Whisper Transcript | Transcript Only Page

00:00:00.040 | Welcome everybody. I want to thank you for coming to this session today. Today, I want to talk about
00:00:19.560 | AI-powered search and retrieval. And for those of you who don't know me, my name is Frank. I am
00:00:25.800 | actually a part of the Voyage AI team, and we recently joined MongoDB. I want to say probably
00:00:29.680 | about three to four months ago. Just a quick introduction to Voyage AI. We build the most
00:00:34.800 | accurate cost-effective embedding models and re-rankers for RAG and semantic search. A lot of
00:00:40.240 | the applications I think that we've seen that I've seen in particular actually go beyond that. So some
00:00:44.080 | folks use it for classification, others for, you know, a variety of different applications about
00:00:47.920 | clustering, so on and so forth. Voyage is available via the Voyage AI API, the Azure and AWS
00:00:54.240 | marketplaces as well. And now we are a part of MongoDB. So representing MongoDB,
00:00:59.360 | yeah, thank you. So we're representing MongoDB here. And, you know, we're all really excited
00:01:03.760 | to see what the future will hold. And the reason, you know, I think in the past when I would give
00:01:08.480 | presentations like this, I'd actually talk very, very specifically about things like evaluating,
00:01:13.840 | evaluation for embeddings, right? I would talk about things like, you know, how do we rankers
00:01:18.560 | play a role in your ultimate retrieval stack? And today I want to go a little bit higher level.

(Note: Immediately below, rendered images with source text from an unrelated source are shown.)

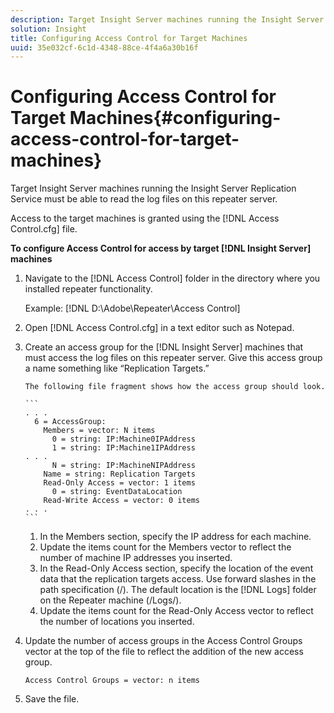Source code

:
 ```yaml
---
description: Target Insight Server machines running the Insight Server Replication Service must be able to read the log files on this repeater server.
solution: Insight
title: Configuring Access Control for Target Machines
uuid: 35e032cf-6c1d-4348-88ce-4f4a6a30b16f
---
```


# Configuring Access Control for Target Machines{#configuring-access-control-for-target-machines}

Target Insight Server machines running the Insight Server Replication Service must be able to read the log files on this repeater server.

Access to the target machines is granted using the [!DNL Access Control.cfg] file.

**To configure Access Control for access by target [!DNL Insight Server] machines** 

1. Navigate to the [!DNL Access Control] folder in the directory where you installed repeater functionality.

   Example: [!DNL D:\Adobe\Repeater\Access Control]

1. Open [!DNL Access Control.cfg] in a text editor such as Notepad.
1. Create an access group for the [!DNL Insight Server] machines that must access the log files on this repeater server. Give this access group a name something like “Replication Targets.”

       The following file fragment shows how the access group should look.

       ```    
       . . . 
         6 = AccessGroup: 
           Members = vector: N items 
             0 = string: IP:Machine0IPAddress 
             1 = string: IP:Machine1IPAddress 
       . . . 
             N = string: IP:MachineNIPAddress 
           Name = string: Replication Targets 
           Read-Only Access = vector: 1 items 
             0 = string: EventDataLocation 
           Read-Write Access = vector: 0 items 
       . . .
       ```

    1. In the Members section, specify the IP address for each machine. 
    1. Update the items count for the Members vector to reflect the number of machine IP addresses you inserted. 
    1. In the Read-Only Access section, specify the location of the event data that the replication targets access. Use forward slashes in the path specification (/). The default location is the [!DNL Logs] folder on the Repeater machine (/Logs/). 
    1. Update the items count for the Read-Only Access vector to reflect the number of locations you inserted.

1. Update the number of access groups in the Access Control Groups vector at the top of the file to reflect the addition of the new access group.

   ```
   Access Control Groups = vector: n items
   ```

1. Save the file.
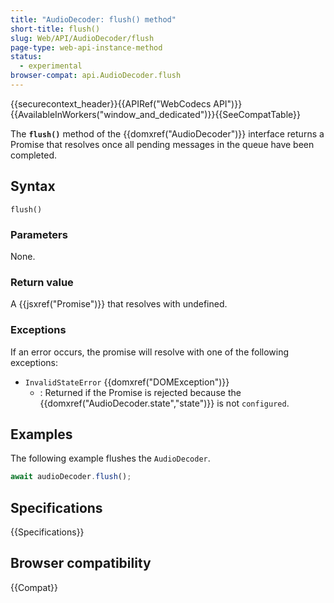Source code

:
 ```yaml
---
title: "AudioDecoder: flush() method"
short-title: flush()
slug: Web/API/AudioDecoder/flush
page-type: web-api-instance-method
status:
  - experimental
browser-compat: api.AudioDecoder.flush
---
```


{{securecontext_header}}{{APIRef("WebCodecs API")}}{{AvailableInWorkers("window_and_dedicated")}}{{SeeCompatTable}}

The **`flush()`** method of the {{domxref("AudioDecoder")}} interface returns a Promise that resolves once all pending messages in the queue have been completed.

## Syntax

```js-nolint
flush()
```

### Parameters

None.

### Return value

A {{jsxref("Promise")}} that resolves with undefined.

### Exceptions

If an error occurs, the promise will resolve with one of the following exceptions:

- `InvalidStateError` {{domxref("DOMException")}}
  - : Returned if the Promise is rejected because the {{domxref("AudioDecoder.state","state")}} is not `configured`.

## Examples

The following example flushes the `AudioDecoder`.

```js
await audioDecoder.flush();
```

## Specifications

{{Specifications}}

## Browser compatibility

{{Compat}}
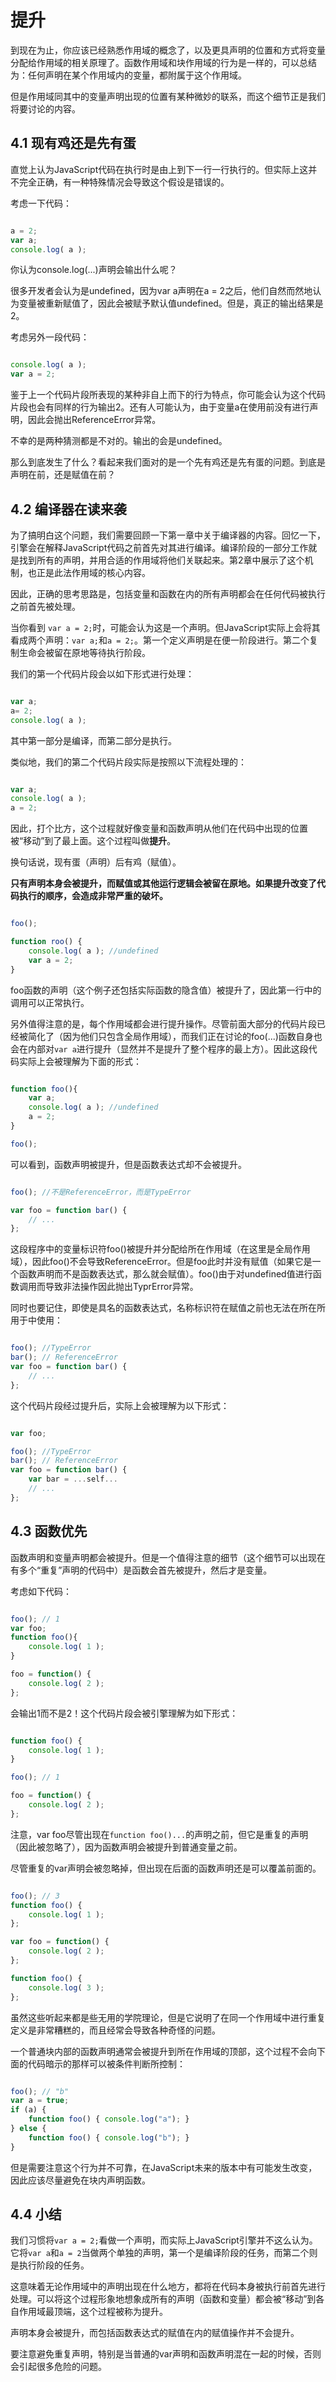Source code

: 提升
====

到现在为止，你应该已经熟悉作用域的概念了，以及更具声明的位置和方式将变量分配给作用域的相关原理了。函数作用域和块作用域的行为是一样的，可以总结为：任何声明在某个作用域内的变量，都附属于这个作用域。

但是作用域同其中的变量声明出现的位置有某种微妙的联系，而这个细节正是我们将要讨论的内容。

## 4.1 现有鸡还是先有蛋

直觉上认为JavaScript代码在执行时是由上到下一行一行执行的。但实际上这并不完全正确，有一种特殊情况会导致这个假设是错误的。

考虑一下代码：

```js

a = 2;
var a;
console.log( a );

```

你认为console.log(...)声明会输出什么呢？

很多开发者会认为是undefined，因为var a声明在a = 2之后，他们自然而然地认为变量被重新赋值了，因此会被赋予默认值undefined。但是，真正的输出结果是2。

考虑另外一段代码：

```js

console.log( a );
var a = 2;

```

鉴于上一个代码片段所表现的某种非自上而下的行为特点，你可能会认为这个代码片段也会有同样的行为输出2。还有人可能认为，由于变量a在使用前没有进行声明，因此会抛出ReferenceError异常。

不幸的是两种猜测都是不对的。输出的会是undefined。

那么到底发生了什么？看起来我们面对的是一个先有鸡还是先有蛋的问题。到底是声明在前，还是赋值在前？

## 4.2 编译器在读来袭

为了搞明白这个问题，我们需要回顾一下第一章中关于编译器的内容。回忆一下，引擎会在解释JavaScript代码之前首先对其进行编译。编译阶段的一部分工作就是找到所有的声明，并用合适的作用域将他们关联起来。第2章中展示了这个机制，也正是此法作用域的核心内容。

因此，正确的思考思路是，包括变量和函数在内的所有声明都会在任何代码被执行之前首先被处理。

当你看到 `var a = 2;`时，可能会认为这是一个声明。但JavaScript实际上会将其看成两个声明：`var a;`和`a = 2;`。第一个定义声明是在便一阶段进行。第二个复制生命会被留在原地等待执行阶段。

我们的第一个代码片段会以如下形式进行处理：

```js

var a;
a= 2;
console.log( a );

```

其中第一部分是编译，而第二部分是执行。

类似地，我们的第二个代码片段实际是按照以下流程处理的：

```js

var a;
console.log( a );
a = 2;

```

因此，打个比方，这个过程就好像变量和函数声明从他们在代码中出现的位置被“移动”到了最上面。这个过程叫做**提升**。

换句话说，现有蛋（声明）后有鸡（赋值）。

**只有声明本身会被提升，而赋值或其他运行逻辑会被留在原地。如果提升改变了代码执行的顺序，会造成非常严重的破坏。**

```js

foo();

function roo() {
	console.log( a ); //undefined
	var a = 2;
}

```

foo函数的声明（这个例子还包括实际函数的隐含值）被提升了，因此第一行中的调用可以正常执行。

另外值得注意的是，每个作用域都会进行提升操作。尽管前面大部分的代码片段已经被简化了（因为他们只包含全局作用域），而我们正在讨论的foo(...)函数自身也会在内部对`var a`进行提升（显然并不是提升了整个程序的最上方）。因此这段代码实际上会被理解为下面的形式：

```js

function foo(){
	var a;
	console.log( a ); //undefined
	a = 2;
}

foo();

```

可以看到，函数声明被提升，但是函数表达式却不会被提升。

```js

foo(); //不是ReferenceError，而是TypeError

var foo = function bar() {
	// ...
};

```

这段程序中的变量标识符foo()被提升并分配给所在作用域（在这里是全局作用域），因此foo()不会导致ReferenceError。但是foo此时并没有赋值（如果它是一个函数声明而不是函数表达式，那么就会赋值）。foo()由于对undefined值进行函数调用而导致非法操作因此抛出TyprError异常。

同时也要记住，即使是具名的函数表达式，名称标识符在赋值之前也无法在所在所用于中使用：

```js

foo(); //TypeError
bar(); // ReferenceError
var foo = function bar() {
	// ...
};

```

这个代码片段经过提升后，实际上会被理解为以下形式：

```js

var foo;

foo(); //TypeError
bar(); // ReferenceError
var foo = function bar() {
	var bar = ...self...
	// ...
};

```

## 4.3 函数优先

函数声明和变量声明都会被提升。但是一个值得注意的细节（这个细节可以出现在有多个“重复”声明的代码中）是函数会首先被提升，然后才是变量。

考虑如下代码：

```js

foo(); // 1
var foo;
function foo(){
	console.log( 1 );
}

foo = function() {
	console.log( 2 );
};

```

会输出1而不是2！这个代码片段会被引擎理解为如下形式：

```js

function foo() {
	console.log( 1 );
}

foo(); // 1

foo = function() {
	console.log( 2 );
};

```

注意，var foo尽管出现在`function foo()...`的声明之前，但它是重复的声明（因此被忽略了），因为函数声明会被提升到普通变量之前。

尽管重复的var声明会被忽略掉，但出现在后面的函数声明还是可以覆盖前面的。

```js

foo(); // 3
function foo() {
	console.log( 1 );
};

var foo = function() {
	console.log( 2 );
};

function foo() {
	console.log( 3 );
};

```

虽然这些听起来都是些无用的学院理论，但是它说明了在同一个作用域中进行重复定义是非常糟糕的，而且经常会导致各种奇怪的问题。

一个普通块内部的函数声明通常会被提升到所在作用域的顶部，这个过程不会向下面的代码暗示的那样可以被条件判断所控制：

```js

foo(); // "b"
var a = true;
if (a) {
	function foo() { console.log("a"); }
} else {
	function foo() { console.log("b"); }
}

```

但是需要注意这个行为并不可靠，在JavaScript未来的版本中有可能发生改变，因此应该尽量避免在块内声明函数。

## 4.4 小结

我们习惯将`var a = 2;`看做一个声明，而实际上JavaScript引擎并不这么认为。它将`var a`和`a = 2`当做两个单独的声明，第一个是编译阶段的任务，而第二个则是执行阶段的任务。

这意味着无论作用域中的声明出现在什么地方，都将在代码本身被执行前首先进行处理。可以将这个过程形象地想象成所有的声明（函数和变量）都会被“移动”到各自作用域最顶端，这个过程被称为提升。

声明本身会被提升，而包括函数表达式的赋值在内的赋值操作并不会提升。

要注意避免重复声明，特别是当普通的var声明和函数声明混在一起的时候，否则会引起很多危险的问题。
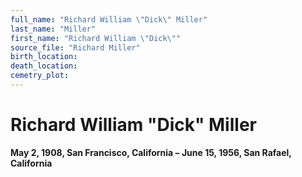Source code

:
 ```yaml
---
full_name: "Richard William \"Dick\" Miller"
last_name: "Miller"
first_name: "Richard William \"Dick\""
source_file: "Richard Miller"
birth_location:
death_location:
cemetry_plot: 
---
```

# Richard William "Dick" Miller

**May 2, 1908, San Francisco, California – June 15, 1956, San Rafael,
California**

00:01:24.080 | I want to talk a little bit more about what I like to call AI search. I know it's a very, very broad term, has a
00:01:29.040 | lot of different meanings to different folks. But I want to go -- I want to start -- use that as a
00:01:32.480 | starting point and then talk about where we are today and also to a secondary extent where we're
00:01:36.560 | going as well. So a quick agenda here for the next 10 or so minutes. The first I want to give a quick
00:01:43.520 | refresher, you know, a little bit about embeddings, about search and retrieval more broadly in this day
00:01:50.480 | and age. Then I'll talk about some real world applications. I think each of the applications -- there's
00:01:54.640 | going to be three. Each of the applications I'm going to talk about -- I'll probably spend about a minute
00:01:58.080 | each there -- there's going to be a lesson or something to learn or a key fact to take away from that
00:02:05.760 | application. And then what's most exciting, I think, to me and hopefully to the rest of you as well, is what's
00:02:10.160 | to come, right? Where's the future of AI-powered search and retrieval? And where are we going from here?
00:02:15.680 | So a quick refresher. I'm going to blow through these pretty quickly. AI-powered search, at least how I define it, and how I hope this will continue to be defined moving forward.
00:02:20.640 | is a search system that finds related concepts even without identical wording. I think this is very important, right?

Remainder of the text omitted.